| EXERCISE GOAL |
Where in the records does the word "lectures" occur? Copy each line in which it does.

| DATA UNDER STUDY |
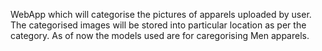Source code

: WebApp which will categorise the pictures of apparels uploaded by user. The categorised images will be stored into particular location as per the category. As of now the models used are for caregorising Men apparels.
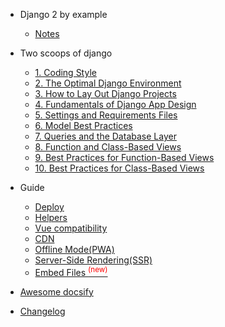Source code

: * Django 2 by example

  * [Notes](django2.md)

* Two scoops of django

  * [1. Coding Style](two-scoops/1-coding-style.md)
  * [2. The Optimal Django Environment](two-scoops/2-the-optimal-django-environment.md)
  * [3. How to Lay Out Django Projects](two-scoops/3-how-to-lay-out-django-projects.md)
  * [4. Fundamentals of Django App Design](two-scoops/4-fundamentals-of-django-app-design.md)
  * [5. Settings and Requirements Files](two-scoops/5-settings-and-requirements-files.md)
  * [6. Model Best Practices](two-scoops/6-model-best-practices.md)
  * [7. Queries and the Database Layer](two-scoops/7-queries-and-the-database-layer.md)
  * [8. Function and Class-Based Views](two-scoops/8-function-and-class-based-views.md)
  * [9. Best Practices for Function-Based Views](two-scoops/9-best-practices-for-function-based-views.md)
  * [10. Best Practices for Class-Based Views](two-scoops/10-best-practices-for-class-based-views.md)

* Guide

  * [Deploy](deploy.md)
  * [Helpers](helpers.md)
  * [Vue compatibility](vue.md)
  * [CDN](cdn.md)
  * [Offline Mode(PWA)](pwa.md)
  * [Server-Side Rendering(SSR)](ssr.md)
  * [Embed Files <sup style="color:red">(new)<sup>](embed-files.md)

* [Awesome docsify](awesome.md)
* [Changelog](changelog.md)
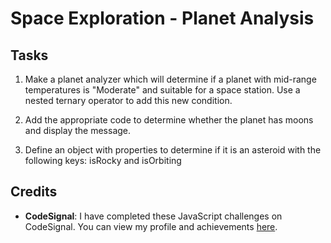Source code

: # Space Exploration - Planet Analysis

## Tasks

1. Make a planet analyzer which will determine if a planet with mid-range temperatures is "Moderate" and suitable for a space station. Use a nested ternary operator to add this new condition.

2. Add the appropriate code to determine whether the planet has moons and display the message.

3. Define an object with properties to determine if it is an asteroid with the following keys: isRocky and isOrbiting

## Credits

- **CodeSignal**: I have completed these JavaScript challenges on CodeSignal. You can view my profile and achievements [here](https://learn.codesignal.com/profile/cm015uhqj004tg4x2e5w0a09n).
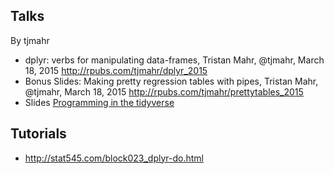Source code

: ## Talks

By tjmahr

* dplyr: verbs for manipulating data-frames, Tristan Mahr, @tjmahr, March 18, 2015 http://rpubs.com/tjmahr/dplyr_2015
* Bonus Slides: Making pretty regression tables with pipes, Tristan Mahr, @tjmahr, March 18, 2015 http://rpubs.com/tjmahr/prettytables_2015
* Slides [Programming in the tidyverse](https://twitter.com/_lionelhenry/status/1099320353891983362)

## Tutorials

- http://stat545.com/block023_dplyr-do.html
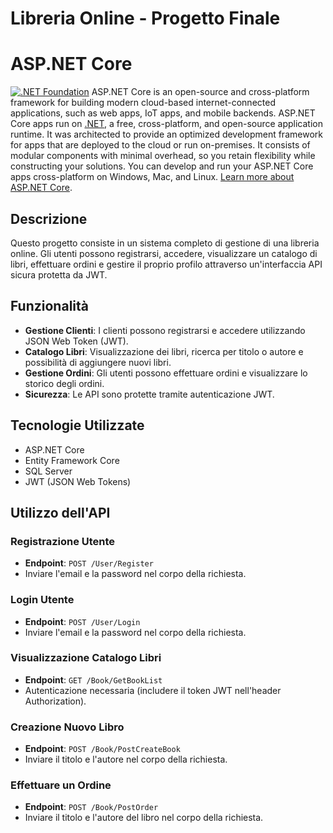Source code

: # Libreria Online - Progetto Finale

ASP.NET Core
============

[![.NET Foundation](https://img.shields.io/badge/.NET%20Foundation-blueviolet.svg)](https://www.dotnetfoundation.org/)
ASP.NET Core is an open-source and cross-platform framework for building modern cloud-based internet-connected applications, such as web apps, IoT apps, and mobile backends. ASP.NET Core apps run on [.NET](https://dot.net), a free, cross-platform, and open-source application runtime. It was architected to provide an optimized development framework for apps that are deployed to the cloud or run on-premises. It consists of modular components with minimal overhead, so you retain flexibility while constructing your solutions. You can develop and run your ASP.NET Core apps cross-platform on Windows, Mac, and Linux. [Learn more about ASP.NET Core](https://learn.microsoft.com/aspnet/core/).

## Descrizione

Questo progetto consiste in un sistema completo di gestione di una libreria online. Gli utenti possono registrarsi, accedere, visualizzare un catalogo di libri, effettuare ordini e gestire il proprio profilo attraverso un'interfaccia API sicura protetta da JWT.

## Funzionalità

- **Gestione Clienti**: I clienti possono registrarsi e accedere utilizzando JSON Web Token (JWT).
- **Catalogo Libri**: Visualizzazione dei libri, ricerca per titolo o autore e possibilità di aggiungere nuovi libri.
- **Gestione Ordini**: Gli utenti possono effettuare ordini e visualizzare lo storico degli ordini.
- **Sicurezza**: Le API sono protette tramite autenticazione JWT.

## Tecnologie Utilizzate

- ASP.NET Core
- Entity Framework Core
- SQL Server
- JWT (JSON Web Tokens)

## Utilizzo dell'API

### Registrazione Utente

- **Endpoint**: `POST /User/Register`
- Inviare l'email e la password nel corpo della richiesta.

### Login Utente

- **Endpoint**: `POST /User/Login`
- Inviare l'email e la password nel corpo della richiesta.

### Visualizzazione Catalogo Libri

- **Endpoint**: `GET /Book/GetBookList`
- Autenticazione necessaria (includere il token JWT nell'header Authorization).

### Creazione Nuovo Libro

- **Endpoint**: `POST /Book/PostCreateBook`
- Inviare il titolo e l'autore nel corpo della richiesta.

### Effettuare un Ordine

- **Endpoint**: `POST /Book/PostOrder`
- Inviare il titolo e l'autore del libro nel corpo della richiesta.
---
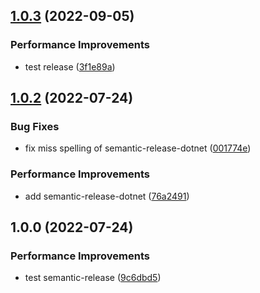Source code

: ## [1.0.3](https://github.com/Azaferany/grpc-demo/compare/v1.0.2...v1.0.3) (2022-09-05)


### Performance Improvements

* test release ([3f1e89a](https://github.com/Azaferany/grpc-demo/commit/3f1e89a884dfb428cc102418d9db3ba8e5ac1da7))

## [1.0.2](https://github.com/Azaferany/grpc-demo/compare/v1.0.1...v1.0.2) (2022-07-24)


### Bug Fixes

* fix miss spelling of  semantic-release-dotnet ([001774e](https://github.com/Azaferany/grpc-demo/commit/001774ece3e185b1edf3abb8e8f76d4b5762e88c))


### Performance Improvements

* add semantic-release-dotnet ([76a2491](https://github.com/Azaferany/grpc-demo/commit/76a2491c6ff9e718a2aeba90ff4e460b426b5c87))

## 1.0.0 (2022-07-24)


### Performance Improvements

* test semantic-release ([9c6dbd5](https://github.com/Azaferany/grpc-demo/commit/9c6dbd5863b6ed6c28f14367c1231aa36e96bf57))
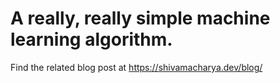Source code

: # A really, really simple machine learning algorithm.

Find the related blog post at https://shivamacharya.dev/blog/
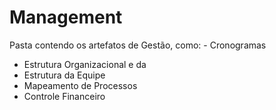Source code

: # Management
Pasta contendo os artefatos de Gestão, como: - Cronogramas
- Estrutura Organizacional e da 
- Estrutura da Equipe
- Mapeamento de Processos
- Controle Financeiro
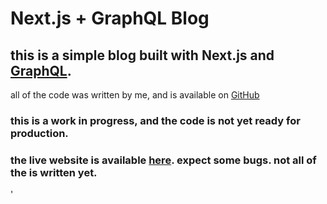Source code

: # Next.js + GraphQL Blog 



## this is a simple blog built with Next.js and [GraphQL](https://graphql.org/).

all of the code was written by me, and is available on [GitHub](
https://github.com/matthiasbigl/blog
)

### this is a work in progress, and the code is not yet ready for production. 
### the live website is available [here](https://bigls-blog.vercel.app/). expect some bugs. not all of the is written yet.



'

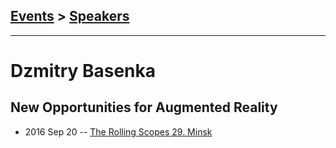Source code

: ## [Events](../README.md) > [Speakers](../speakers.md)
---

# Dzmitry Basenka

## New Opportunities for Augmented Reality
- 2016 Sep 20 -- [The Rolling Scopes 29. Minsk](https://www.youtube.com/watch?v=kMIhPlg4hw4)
==
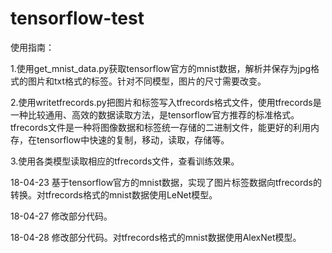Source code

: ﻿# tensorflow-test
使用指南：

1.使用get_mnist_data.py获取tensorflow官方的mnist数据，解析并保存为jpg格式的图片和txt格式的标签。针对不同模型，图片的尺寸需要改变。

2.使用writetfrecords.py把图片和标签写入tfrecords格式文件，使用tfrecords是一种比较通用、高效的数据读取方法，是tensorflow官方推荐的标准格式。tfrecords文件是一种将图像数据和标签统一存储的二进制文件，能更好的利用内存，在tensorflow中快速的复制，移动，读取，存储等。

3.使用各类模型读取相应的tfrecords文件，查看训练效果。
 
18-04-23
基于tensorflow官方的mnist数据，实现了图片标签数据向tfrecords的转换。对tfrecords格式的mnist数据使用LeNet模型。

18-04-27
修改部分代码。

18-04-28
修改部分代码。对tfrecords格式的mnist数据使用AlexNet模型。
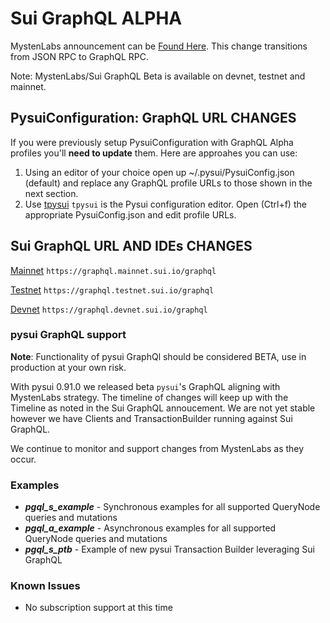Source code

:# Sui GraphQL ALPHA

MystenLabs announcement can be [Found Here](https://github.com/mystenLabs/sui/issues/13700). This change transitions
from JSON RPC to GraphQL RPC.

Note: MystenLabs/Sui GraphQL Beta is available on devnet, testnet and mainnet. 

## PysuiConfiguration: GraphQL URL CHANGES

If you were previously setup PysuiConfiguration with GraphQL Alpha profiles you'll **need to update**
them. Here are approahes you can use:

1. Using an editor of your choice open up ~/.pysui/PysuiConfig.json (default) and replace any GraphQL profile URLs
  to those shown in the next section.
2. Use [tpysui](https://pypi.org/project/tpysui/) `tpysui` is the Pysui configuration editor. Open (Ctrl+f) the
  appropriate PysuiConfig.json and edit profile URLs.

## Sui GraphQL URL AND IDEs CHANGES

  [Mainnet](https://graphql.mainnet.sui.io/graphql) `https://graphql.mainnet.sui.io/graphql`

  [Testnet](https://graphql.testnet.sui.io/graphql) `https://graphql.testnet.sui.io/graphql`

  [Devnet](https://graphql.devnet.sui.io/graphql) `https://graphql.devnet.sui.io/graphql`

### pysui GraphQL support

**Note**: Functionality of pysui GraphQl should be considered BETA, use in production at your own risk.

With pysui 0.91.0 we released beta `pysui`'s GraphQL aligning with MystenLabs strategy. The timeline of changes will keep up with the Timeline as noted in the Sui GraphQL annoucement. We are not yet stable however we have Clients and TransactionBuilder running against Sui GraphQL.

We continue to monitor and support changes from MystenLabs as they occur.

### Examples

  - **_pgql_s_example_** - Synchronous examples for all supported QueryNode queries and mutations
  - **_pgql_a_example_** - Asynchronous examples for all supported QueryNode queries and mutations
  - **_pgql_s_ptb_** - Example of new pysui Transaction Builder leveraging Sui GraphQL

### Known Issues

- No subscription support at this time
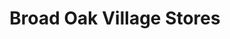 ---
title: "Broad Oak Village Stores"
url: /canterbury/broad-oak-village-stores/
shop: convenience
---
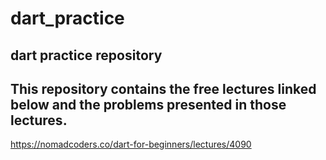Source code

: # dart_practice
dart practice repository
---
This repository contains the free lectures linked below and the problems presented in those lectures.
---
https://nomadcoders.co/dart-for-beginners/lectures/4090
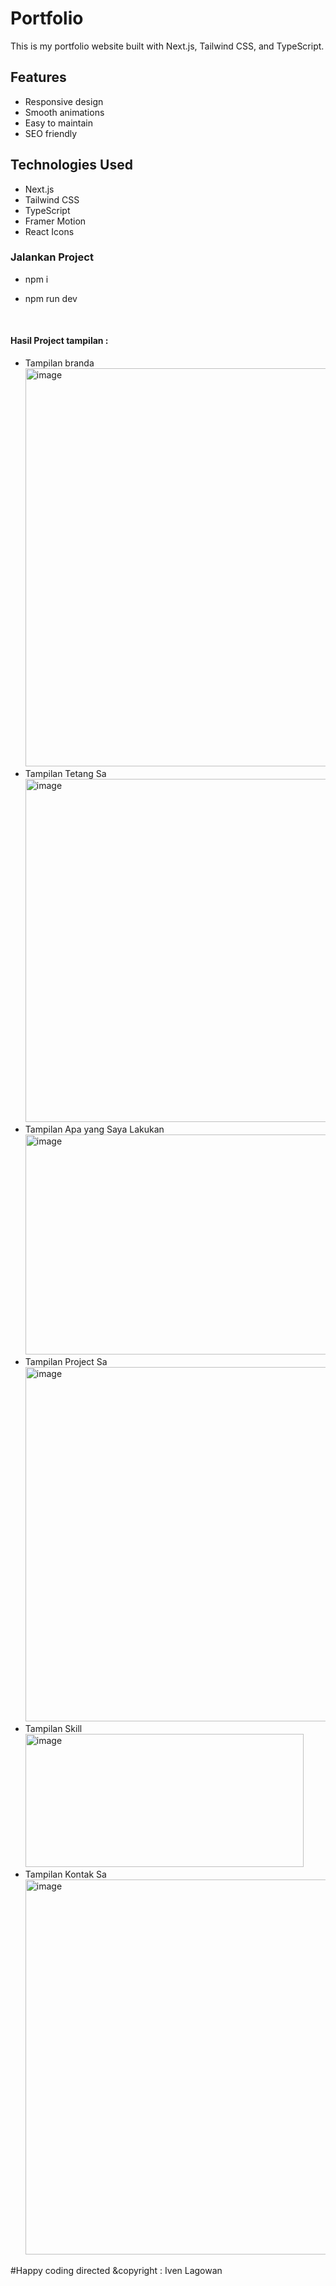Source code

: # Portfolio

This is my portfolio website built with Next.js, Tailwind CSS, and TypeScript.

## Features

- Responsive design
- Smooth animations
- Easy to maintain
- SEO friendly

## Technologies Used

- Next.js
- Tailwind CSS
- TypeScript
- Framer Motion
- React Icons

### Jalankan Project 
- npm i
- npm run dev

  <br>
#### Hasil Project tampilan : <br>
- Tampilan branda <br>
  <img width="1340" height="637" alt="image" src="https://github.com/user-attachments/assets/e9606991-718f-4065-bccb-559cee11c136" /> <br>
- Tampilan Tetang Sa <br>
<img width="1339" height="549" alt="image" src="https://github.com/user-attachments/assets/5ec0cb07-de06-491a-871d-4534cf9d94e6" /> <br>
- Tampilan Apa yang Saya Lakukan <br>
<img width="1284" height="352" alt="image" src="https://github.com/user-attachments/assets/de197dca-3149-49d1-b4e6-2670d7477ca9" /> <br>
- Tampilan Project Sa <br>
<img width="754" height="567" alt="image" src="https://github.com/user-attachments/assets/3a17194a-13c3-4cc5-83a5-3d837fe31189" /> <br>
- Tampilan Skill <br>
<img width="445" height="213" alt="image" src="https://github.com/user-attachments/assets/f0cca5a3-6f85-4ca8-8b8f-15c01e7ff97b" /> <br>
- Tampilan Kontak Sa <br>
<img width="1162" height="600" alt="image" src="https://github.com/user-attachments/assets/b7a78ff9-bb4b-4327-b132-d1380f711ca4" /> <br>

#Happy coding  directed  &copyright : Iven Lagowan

| OUTPUT FOR THIS EXERCISE |
This repository contains the free lectures linked below and the problems presented in those lectures.
https://nomadcoders.co/dart-for-beginners/lectures/4090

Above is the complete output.